*** Opening of PROVIDED INFORMATION ***
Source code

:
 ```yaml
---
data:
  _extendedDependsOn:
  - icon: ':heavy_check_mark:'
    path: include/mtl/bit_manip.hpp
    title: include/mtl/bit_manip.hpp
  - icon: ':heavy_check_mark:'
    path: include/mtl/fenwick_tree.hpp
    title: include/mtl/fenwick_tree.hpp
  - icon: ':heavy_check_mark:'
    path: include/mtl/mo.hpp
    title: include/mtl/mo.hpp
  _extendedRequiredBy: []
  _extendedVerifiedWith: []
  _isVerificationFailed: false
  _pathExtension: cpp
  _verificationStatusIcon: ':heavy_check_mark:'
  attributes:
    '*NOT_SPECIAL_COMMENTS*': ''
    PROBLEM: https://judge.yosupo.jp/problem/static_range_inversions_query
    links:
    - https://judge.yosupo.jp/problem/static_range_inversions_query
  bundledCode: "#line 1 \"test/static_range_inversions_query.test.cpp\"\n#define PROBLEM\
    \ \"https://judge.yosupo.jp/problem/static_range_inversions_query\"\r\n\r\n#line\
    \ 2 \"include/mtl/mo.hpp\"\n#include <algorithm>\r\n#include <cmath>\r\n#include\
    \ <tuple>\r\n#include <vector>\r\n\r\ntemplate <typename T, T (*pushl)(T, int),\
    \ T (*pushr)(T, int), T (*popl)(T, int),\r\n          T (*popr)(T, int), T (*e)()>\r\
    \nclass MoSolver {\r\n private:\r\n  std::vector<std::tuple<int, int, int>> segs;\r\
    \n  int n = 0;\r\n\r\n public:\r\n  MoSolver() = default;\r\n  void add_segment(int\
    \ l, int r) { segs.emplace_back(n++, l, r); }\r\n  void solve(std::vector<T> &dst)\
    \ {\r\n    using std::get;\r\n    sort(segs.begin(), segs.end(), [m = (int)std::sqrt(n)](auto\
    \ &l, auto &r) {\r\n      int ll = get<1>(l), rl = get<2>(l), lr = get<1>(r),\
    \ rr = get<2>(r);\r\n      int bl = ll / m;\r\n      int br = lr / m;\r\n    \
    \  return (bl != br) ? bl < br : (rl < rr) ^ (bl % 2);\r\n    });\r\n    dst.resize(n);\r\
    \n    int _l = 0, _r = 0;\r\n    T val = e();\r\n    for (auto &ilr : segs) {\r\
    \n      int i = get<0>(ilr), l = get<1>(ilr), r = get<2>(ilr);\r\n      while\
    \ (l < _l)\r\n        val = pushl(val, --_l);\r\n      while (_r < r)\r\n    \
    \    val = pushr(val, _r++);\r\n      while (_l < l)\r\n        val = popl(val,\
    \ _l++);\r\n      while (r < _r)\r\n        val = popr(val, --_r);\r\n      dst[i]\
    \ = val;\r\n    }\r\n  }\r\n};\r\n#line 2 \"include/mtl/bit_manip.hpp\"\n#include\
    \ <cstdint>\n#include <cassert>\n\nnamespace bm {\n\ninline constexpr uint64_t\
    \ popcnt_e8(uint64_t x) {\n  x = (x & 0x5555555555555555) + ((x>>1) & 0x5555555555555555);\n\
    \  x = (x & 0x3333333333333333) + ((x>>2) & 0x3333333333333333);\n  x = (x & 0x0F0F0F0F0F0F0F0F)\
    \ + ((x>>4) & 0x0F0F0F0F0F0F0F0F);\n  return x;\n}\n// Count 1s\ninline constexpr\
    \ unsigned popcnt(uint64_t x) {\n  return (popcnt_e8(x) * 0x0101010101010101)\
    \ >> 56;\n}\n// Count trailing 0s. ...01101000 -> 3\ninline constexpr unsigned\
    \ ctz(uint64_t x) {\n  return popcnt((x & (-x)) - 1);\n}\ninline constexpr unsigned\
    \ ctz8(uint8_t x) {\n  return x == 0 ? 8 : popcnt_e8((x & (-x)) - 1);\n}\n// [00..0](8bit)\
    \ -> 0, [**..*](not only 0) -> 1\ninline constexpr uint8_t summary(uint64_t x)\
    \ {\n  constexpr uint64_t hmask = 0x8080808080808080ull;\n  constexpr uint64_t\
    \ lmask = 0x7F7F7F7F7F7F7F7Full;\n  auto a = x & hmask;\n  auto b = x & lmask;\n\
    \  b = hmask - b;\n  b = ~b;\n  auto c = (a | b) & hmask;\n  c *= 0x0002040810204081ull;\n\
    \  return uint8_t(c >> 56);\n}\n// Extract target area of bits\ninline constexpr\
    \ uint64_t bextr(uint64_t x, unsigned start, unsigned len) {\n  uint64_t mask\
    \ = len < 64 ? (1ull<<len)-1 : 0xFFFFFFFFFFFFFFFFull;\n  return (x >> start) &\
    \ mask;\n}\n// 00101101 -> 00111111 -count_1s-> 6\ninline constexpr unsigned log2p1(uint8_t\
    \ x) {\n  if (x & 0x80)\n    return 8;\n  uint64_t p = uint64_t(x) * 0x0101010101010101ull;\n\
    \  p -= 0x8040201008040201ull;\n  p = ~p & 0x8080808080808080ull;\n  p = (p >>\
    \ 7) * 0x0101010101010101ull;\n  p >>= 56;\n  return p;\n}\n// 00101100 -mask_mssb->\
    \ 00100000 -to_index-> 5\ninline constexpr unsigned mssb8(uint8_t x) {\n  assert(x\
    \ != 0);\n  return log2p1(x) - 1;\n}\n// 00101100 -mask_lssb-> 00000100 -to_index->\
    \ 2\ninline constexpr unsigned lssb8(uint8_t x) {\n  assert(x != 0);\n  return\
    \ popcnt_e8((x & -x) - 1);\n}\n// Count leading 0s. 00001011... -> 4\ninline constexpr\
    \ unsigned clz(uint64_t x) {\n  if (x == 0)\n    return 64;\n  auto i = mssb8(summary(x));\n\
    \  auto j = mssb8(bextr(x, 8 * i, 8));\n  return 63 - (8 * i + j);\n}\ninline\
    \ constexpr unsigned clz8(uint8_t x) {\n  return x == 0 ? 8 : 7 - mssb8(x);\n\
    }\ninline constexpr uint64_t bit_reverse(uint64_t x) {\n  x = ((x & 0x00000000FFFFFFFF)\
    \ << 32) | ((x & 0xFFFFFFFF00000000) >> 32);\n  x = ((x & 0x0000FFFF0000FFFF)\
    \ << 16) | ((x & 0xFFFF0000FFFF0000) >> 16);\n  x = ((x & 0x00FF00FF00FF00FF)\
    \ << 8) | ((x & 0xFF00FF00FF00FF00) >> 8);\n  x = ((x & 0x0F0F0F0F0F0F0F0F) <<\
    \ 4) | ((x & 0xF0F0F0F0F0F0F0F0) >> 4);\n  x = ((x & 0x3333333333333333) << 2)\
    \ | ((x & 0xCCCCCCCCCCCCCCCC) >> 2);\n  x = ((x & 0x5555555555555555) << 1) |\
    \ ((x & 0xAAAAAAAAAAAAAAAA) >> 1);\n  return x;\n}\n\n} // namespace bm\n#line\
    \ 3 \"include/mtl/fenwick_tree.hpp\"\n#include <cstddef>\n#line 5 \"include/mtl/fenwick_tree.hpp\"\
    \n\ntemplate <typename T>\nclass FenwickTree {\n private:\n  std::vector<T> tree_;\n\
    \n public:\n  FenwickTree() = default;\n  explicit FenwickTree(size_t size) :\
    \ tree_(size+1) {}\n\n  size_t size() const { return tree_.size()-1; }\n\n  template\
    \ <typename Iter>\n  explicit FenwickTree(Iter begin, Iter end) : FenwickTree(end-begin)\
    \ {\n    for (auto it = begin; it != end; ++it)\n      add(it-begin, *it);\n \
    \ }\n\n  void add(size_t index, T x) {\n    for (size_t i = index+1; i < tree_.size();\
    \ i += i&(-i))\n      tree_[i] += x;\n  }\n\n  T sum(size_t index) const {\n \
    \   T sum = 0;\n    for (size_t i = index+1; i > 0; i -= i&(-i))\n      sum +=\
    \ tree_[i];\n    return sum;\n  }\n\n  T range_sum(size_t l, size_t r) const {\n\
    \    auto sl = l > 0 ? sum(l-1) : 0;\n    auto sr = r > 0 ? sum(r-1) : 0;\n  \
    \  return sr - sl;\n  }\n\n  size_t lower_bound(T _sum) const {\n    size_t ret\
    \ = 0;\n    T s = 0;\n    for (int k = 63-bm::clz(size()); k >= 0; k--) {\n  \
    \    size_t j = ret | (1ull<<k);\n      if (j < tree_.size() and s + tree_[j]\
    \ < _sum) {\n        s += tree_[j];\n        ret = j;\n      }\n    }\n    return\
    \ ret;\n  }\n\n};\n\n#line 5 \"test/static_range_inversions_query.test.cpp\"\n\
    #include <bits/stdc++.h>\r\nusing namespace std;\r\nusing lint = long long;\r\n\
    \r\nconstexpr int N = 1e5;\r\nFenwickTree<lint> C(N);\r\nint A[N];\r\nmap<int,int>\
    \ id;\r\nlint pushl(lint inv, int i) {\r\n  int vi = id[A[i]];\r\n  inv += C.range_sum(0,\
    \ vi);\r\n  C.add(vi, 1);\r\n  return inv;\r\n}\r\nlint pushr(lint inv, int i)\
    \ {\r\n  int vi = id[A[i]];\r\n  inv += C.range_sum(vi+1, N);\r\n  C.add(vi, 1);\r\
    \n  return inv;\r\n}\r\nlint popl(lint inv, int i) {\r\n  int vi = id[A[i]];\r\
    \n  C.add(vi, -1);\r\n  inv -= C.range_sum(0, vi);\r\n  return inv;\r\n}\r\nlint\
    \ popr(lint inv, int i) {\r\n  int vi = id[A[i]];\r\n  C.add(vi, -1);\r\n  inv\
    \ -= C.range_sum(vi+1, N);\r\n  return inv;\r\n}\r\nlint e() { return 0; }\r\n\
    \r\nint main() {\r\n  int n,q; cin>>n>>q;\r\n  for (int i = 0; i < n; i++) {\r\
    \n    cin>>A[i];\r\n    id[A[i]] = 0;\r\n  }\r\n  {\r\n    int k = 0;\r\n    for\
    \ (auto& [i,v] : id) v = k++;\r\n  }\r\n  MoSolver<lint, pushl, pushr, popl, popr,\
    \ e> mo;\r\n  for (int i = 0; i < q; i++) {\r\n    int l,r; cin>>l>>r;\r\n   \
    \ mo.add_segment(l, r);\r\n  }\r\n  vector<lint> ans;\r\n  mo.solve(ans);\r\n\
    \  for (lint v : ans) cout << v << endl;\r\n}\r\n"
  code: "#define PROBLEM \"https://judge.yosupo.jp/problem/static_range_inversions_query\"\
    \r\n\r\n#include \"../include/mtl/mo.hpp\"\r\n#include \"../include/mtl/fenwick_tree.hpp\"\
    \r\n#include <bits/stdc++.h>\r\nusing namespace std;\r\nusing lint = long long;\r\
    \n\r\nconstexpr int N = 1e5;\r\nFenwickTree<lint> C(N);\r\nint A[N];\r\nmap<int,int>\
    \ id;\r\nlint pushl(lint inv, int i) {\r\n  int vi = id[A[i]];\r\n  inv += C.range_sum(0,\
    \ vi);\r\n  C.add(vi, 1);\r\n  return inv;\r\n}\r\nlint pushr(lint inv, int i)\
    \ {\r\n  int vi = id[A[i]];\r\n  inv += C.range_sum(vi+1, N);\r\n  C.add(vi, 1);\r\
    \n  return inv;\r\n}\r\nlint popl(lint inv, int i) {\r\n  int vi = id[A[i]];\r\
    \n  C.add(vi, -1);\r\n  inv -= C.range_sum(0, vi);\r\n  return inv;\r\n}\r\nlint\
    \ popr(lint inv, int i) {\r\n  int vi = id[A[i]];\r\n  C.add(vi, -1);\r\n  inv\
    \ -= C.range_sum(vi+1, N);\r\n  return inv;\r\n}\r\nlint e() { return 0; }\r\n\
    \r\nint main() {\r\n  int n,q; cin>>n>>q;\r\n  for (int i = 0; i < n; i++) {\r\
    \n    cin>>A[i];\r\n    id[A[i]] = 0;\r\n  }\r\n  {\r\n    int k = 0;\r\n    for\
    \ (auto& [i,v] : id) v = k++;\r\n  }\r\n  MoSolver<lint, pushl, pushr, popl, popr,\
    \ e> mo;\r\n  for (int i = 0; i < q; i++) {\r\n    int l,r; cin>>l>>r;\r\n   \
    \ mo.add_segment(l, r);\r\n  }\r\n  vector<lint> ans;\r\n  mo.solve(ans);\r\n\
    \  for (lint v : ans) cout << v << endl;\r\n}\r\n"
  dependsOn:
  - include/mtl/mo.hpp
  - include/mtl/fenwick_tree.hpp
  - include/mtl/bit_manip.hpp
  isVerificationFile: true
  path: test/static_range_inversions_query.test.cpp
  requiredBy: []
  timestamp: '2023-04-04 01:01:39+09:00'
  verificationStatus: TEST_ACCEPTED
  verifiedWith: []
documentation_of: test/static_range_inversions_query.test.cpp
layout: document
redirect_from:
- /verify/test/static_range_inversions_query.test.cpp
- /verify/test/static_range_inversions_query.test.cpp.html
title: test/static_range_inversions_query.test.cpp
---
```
*** Close of PROVIDED INFORMATION ***
Only lines that contain "start" are needed, so copy each of them from the data.

    \ uint64_t bextr(uint64_t x, unsigned start, unsigned len) {\n  uint64_t mask\
    \ = len < 64 ? (1ull<<len)-1 : 0xFFFFFFFFFFFFFFFFull;\n  return (x >> start) &\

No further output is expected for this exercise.